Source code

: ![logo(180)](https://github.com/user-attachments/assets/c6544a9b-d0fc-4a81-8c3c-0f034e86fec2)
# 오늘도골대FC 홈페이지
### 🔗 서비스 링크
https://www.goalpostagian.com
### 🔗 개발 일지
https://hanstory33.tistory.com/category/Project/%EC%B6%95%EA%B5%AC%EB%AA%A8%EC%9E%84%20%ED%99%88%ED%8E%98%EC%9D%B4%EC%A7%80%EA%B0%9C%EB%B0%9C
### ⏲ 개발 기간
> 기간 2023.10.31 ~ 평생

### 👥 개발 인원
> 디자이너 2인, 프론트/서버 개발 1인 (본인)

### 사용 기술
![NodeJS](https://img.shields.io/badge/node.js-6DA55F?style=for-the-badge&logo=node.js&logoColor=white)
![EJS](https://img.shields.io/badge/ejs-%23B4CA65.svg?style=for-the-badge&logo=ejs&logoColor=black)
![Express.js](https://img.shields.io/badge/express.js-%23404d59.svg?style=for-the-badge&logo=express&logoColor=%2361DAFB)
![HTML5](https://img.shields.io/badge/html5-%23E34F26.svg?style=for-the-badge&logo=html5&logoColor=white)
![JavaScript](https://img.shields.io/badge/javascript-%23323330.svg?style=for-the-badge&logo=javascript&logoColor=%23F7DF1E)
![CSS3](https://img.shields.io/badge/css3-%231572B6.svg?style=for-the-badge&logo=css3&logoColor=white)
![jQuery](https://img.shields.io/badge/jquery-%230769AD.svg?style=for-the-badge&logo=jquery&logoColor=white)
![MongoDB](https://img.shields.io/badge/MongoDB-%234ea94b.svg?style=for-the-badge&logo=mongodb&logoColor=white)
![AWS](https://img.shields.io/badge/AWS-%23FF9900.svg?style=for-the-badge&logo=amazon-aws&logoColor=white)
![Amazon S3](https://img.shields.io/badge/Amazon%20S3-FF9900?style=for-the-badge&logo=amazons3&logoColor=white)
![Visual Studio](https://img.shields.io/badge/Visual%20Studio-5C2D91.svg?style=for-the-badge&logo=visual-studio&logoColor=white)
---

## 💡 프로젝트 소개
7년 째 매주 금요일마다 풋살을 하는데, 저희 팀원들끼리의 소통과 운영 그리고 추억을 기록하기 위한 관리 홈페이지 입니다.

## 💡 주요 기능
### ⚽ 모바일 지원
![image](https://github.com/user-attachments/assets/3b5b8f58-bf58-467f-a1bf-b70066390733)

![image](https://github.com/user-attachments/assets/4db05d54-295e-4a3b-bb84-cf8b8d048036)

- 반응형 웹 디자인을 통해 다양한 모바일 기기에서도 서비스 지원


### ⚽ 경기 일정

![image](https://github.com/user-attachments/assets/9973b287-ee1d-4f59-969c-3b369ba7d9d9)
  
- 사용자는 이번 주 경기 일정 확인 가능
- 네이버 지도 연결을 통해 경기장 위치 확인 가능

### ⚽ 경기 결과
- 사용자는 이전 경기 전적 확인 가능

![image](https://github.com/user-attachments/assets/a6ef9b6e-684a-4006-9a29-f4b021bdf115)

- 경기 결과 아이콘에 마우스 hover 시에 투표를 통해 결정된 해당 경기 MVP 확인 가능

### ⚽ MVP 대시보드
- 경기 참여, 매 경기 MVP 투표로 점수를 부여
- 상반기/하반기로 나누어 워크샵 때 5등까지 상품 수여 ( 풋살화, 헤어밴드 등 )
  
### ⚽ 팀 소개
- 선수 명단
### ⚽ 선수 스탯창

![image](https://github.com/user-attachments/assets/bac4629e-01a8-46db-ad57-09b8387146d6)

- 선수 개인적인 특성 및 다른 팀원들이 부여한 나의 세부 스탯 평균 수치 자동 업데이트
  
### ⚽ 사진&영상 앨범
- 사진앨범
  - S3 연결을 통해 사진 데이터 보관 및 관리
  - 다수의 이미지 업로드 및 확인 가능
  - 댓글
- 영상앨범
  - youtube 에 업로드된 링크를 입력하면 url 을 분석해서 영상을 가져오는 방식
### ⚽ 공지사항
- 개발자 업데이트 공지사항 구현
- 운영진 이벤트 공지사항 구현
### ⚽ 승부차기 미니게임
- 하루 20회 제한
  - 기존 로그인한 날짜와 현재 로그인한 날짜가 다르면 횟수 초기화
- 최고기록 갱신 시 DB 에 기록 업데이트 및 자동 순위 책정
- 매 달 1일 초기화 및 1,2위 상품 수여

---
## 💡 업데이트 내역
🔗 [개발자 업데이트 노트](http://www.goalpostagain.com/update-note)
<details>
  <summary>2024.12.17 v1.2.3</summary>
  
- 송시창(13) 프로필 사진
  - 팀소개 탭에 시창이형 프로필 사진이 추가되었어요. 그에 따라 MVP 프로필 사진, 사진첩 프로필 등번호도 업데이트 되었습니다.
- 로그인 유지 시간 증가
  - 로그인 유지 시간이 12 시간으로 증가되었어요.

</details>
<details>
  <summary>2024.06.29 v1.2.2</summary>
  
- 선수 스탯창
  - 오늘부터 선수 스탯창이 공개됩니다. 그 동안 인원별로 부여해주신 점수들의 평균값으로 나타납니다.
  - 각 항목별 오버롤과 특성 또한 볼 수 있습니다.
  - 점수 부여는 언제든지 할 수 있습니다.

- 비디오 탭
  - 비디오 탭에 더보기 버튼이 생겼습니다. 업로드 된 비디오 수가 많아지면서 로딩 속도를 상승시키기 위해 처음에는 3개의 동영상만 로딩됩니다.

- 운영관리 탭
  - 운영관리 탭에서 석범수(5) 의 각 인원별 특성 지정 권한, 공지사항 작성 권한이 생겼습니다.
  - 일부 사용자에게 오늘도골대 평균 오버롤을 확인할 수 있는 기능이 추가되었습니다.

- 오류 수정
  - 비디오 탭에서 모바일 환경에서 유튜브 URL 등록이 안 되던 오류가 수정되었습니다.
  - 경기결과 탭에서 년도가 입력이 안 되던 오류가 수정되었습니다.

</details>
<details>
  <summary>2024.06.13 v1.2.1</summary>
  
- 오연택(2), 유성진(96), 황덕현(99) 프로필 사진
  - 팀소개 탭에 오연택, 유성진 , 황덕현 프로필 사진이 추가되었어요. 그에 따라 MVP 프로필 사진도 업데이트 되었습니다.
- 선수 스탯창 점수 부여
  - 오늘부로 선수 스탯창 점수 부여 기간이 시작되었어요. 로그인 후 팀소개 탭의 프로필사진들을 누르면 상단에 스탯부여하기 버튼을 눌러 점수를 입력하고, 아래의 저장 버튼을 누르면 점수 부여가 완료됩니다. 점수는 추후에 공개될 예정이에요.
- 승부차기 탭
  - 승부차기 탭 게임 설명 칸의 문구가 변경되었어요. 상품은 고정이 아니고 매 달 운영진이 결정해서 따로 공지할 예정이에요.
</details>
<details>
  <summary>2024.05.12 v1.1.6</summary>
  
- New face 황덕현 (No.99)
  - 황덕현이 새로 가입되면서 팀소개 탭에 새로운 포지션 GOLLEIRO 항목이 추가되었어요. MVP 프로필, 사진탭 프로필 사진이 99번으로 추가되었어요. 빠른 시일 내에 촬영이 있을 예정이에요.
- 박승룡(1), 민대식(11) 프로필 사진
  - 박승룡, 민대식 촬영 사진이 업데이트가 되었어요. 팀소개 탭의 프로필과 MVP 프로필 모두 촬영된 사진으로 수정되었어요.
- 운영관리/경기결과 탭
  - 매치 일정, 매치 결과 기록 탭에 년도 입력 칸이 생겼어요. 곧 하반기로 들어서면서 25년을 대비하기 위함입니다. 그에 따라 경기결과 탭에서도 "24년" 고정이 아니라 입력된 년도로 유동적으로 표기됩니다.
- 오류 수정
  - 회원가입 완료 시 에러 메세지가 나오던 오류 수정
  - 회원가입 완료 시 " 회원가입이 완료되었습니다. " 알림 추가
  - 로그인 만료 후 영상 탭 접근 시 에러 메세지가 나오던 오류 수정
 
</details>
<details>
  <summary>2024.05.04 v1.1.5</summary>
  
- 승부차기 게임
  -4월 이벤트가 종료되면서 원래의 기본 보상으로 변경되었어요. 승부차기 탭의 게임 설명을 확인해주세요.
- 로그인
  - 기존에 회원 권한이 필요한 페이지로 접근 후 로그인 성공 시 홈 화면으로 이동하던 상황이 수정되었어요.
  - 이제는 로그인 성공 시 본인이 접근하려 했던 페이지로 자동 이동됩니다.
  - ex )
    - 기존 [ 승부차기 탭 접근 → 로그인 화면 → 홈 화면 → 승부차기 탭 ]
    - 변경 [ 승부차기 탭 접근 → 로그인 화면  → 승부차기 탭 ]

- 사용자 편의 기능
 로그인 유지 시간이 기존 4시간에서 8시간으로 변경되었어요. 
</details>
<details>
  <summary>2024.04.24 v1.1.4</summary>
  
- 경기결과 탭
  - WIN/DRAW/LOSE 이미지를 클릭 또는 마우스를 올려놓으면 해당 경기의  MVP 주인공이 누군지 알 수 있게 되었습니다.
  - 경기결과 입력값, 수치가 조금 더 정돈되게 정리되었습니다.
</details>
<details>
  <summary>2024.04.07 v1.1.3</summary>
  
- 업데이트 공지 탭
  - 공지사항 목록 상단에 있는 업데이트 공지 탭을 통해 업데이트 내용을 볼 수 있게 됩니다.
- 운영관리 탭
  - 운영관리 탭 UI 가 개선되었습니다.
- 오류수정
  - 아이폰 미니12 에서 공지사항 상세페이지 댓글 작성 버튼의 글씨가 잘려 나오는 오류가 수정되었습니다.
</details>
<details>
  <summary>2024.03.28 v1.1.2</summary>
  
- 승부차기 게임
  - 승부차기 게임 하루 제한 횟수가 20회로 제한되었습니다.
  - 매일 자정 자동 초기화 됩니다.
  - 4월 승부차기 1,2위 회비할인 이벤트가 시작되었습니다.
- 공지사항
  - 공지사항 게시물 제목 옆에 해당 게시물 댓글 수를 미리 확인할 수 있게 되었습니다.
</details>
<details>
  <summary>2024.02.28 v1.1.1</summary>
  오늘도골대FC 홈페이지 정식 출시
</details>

- - - -

- Instructions to follow
Track down all lines above with the string "경기결과" and copy them.

- Answer space
  - 경기결과 탭에서 년도가 입력이 안 되던 오류가 수정되었습니다.
- 운영관리/경기결과 탭
  - 매치 일정, 매치 결과 기록 탭에 년도 입력 칸이 생겼어요. 곧 하반기로 들어서면서 25년을 대비하기 위함입니다. 그에 따라 경기결과 탭에서도 "24년" 고정이 아니라 입력된 년도로 유동적으로 표기됩니다.
- 경기결과 탭
  - 경기결과 입력값, 수치가 조금 더 정돈되게 정리되었습니다.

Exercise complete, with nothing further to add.